She was touched. Normally, she was too self-conscious for anyth
ing but conventional white tennis garments. And this was particularly true under the scrutiny of many spectators. But Bart’s kids would be in the stands today. Wearing the shirt for them was an entirely different matter.
Lydia was not amused by the shirts, particularly when she learned who had sent them. She’d come ready for play in a baby blue top and a short white skirt. Unlike many women playing the circuit, she wore no earrings, necklace, or watch—absolutely nothing to jangle and nothing to distract.
“This is how she holds it together,” Gabby said to herself. The realization banished her irritation with Lydia’s tunnel vision. It hadn’t occurred to her that Lydia, for all her bluster, might be just as nervous about the match to come. She replaced her white top with the Anacostia High shirt. Her partner barely seemed to notice.
“No matter what happens,” said Lydia, testing the feel of several different racquets for balance, “we’ll have to hit as hard as possible. These guys don’t take women seriously. They’ll show off and try to get the better of us by acting aloof and superior. The trick is to humiliate them. They’ll resent every point we make. And that will probably cause them to make serious errors.”
Her remarks were interrupted by a series of muffled cheers that penetrated the locker room’s thick cinderblock walls. It sounded more like a football game than a tennis match, and Lydia frowned. Gabby watched her withdraw into the distance she assumed from those who came to watch her. “I’m scared too,” she thought. But she wasn’t, at least not nearly as much as she had been. The realization that her intimidating partner was as human as everyone else had unaccountably lightened her spirits.

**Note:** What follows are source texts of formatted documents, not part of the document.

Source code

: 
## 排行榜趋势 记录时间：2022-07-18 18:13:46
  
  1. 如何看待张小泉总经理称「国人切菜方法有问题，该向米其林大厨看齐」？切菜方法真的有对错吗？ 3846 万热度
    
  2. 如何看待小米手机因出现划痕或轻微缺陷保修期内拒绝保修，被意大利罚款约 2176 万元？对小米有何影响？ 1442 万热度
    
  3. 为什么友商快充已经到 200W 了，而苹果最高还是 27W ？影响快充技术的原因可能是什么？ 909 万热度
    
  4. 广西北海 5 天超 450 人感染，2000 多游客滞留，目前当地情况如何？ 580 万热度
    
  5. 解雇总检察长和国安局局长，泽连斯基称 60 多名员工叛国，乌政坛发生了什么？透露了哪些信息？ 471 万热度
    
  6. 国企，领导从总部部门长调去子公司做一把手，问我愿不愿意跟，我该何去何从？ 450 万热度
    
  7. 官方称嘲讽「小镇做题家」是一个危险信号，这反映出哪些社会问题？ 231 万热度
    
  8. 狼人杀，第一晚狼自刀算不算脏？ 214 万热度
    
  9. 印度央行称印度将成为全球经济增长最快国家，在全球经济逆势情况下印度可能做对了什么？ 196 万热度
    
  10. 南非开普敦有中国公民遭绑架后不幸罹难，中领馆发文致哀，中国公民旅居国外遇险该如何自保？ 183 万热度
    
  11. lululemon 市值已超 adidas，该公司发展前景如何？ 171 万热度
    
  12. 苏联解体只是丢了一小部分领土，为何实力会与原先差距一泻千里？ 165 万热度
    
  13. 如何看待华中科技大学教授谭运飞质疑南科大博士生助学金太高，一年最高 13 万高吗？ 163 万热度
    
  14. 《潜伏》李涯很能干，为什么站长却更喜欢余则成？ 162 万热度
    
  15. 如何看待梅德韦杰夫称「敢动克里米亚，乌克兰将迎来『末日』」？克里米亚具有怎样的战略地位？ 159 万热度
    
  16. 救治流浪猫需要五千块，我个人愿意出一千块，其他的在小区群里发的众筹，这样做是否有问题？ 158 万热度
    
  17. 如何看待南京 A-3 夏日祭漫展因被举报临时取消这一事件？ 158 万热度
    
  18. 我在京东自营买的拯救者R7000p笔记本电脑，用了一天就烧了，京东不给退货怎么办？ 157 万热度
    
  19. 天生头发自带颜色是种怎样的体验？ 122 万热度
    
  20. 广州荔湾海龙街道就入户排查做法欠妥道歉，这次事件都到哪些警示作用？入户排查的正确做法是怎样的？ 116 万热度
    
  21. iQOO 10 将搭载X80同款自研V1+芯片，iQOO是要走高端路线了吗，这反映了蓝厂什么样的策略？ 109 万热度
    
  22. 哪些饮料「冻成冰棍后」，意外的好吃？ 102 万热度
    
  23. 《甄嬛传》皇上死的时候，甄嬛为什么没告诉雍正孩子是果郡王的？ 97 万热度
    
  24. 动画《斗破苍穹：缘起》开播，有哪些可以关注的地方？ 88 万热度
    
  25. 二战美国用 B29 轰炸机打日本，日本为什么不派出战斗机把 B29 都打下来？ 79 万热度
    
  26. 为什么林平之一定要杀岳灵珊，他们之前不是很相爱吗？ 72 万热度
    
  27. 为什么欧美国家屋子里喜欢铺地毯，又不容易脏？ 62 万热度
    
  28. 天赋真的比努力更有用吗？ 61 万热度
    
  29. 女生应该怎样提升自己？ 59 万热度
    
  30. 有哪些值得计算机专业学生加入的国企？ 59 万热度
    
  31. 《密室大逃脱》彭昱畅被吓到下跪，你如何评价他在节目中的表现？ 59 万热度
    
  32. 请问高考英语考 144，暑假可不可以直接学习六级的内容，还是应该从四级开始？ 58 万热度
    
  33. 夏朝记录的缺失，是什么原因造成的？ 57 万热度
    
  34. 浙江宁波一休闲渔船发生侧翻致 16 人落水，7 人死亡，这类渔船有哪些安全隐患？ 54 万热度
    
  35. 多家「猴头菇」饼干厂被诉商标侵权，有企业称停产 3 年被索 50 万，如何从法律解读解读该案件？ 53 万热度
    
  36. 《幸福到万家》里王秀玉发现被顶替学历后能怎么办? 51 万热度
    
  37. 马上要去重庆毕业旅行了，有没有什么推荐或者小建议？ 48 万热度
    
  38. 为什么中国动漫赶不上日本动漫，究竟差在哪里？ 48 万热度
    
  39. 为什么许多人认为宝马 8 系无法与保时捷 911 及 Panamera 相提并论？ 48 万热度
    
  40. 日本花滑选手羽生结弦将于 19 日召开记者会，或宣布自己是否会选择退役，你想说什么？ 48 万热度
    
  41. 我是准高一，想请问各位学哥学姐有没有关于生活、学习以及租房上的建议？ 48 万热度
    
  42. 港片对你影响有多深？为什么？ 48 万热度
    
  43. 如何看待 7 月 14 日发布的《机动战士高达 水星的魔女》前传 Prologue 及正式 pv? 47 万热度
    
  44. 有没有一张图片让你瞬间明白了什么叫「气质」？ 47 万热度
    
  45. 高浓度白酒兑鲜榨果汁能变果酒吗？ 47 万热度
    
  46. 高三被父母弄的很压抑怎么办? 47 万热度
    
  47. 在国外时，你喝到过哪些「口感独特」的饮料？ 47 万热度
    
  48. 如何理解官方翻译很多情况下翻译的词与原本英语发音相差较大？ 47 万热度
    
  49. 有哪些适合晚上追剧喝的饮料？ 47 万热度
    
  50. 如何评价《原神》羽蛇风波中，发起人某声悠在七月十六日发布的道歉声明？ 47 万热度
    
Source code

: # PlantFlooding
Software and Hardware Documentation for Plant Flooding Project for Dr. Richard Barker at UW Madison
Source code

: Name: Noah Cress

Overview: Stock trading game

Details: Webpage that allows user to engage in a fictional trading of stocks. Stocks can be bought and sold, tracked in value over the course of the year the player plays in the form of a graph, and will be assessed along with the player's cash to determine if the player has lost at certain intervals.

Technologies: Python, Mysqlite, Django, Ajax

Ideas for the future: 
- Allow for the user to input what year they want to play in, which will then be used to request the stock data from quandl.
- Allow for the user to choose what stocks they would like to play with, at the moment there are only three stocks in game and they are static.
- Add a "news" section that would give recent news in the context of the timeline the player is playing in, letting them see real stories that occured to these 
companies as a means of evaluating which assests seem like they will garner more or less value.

A single fluorescent light illuminated the passageway from the locker rooms to the tournament court, forcing Lydia and Gabby to walk through near darkness into blinding sunlight. As their pupils narrowed to accommodate the brightness, a spontaneous cheer exploded on their right and seemed to travel the entire length of the arena. Gabby lifted her eyes to a solid wall of yellow in the upper tier of grandstands; she saw hundreds of yellow T-shirts, identical to her own, all embossed in crimson with Bart Skulkin Tennis Center. There was not a single vacant seat; even the exits were crowded with standing spectators. Had the entire student body of Anacostia High come? In the space before the first row, four cheerleaders with bright yellow pompoms encouraged the students’ enthusiasm.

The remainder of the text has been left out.